I am wondering whether a rule like the following is consistent with decidable conversion and type-checking for dependent type theory:

$$ \frac{f\, g : (x:\mathsf{bool}) \to C~x\quad f~\mathsf{tt} \equiv g~\mathsf{tt} \quad f~\mathsf{ff} \equiv g~\mathsf{ff}}{f\equiv g} $$

That is, if two functions with domain $\mathsf{bool}$ agree definitionally on $\mathsf{tt}$ and $\mathsf{ff}$, then they are convertible. An analogous rule for functions on general inductive types like $\mathbb{N}$ is certainly bad, but it seems not too ridiculous to me to wonder whether the special case of $\mathsf{bool}$ (and other non-recursive inductive types, like sum-types and enumerated types) might be possible.
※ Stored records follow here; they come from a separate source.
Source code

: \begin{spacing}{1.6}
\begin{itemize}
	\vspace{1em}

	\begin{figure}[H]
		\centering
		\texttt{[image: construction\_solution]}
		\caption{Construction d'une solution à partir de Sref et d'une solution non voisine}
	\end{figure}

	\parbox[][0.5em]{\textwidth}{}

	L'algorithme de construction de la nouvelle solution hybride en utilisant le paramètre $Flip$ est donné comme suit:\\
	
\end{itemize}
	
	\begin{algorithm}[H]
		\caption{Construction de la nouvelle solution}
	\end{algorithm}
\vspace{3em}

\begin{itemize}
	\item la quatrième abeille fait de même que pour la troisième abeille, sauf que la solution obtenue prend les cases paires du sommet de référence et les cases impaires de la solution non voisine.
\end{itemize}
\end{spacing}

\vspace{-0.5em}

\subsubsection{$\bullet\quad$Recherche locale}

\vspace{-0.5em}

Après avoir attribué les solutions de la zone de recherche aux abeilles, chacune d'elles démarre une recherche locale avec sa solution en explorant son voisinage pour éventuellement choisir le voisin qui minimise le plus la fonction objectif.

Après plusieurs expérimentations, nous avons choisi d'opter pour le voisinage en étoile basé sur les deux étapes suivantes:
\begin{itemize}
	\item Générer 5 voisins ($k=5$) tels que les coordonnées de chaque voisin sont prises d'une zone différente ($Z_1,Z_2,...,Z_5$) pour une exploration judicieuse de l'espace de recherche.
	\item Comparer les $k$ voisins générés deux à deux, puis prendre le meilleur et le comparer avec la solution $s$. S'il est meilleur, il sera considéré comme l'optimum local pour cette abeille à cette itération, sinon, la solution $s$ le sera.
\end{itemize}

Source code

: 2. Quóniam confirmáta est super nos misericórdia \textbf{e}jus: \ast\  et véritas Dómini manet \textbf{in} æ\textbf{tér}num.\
One thing that makes me somewhat hopeful is that this rule would make $(x:\mathsf{bool}) \to C~x$ behave very much like $C~\mathsf{tt} \times C~\mathsf{ff}$, and indeed be definitionally isomorphic to it if the latter also has an $\eta$-rule. Since such a rule for products is possible, I thought maybe it could also be possible for the function-type. And implementation-wise, I could imagine a bidirectional conversion-checking algorithm noticing when the type is a function with domain $\mathsf{bool}$ and deciding to apply this rule instead of the ordinary $\eta$-rule for functions.


1 Answer 1


If we have $\eta$ for functions and also your pointwise conversion rule, that implies the full $\eta$ rule for the (finite) domain type. When checking conversion of arbitrary $t,u$, we can abstract over an arbitrary $\mathsf{bool}$ subterm $v$ to get an equivalent conversion problem

$$(\lambda~(x:\mathsf{bool}).~ t')~v\equiv(\lambda~(x:\mathsf{bool}).~ u')~v$$

For instance

$$\mathsf{if}~b~\mathsf{then}~t~\mathsf{else}~t \equiv (\lambda~x.~\mathsf{if}~x~\mathsf{then}~t~\mathsf{else}~t)~b \equiv (\lambda~x.t)~b \equiv t$$

The full $\eta$-rules for finite sums are rather complicated and expensive to check. There's a reference for STLC with finite sums and products. However, I do not know any reference for deciding finite sum $\eta$ in richer systems.

I expect that $\eta$ for non-empty finite sums remains decidable even in the fully dependent type theories. $\eta$ for the empty type is decidable only when consistency of typing contexts is decidable.

More specifically for our current case, let's assume that $\bot \to A$ is definitionally irrelevant. Then, if we have $p : \bot$ and $t,~u : A$, then

$$t \equiv (\lambda~x.~t)~p \equiv (\lambda~x.~u)~p \equiv u$$

Therefore, if $\bot$ is provable then all terms are convertible. This is undecidable for the usual $\bot$ in type theories, but it might be decidable in other settings. For example, in ABCFHL cubical type theory all judgments hold when the empty cofibration is implied by the context. This is still decidable because cofibrations are decidable. This is implemented in cooltt.

Alternatively, we can drop the function $\eta$ rule. Then, we recover the finite product types as $(x : A) \to C~x$ for finite $A$, and everything is decidable. I don't think this configuration is useful for anything though.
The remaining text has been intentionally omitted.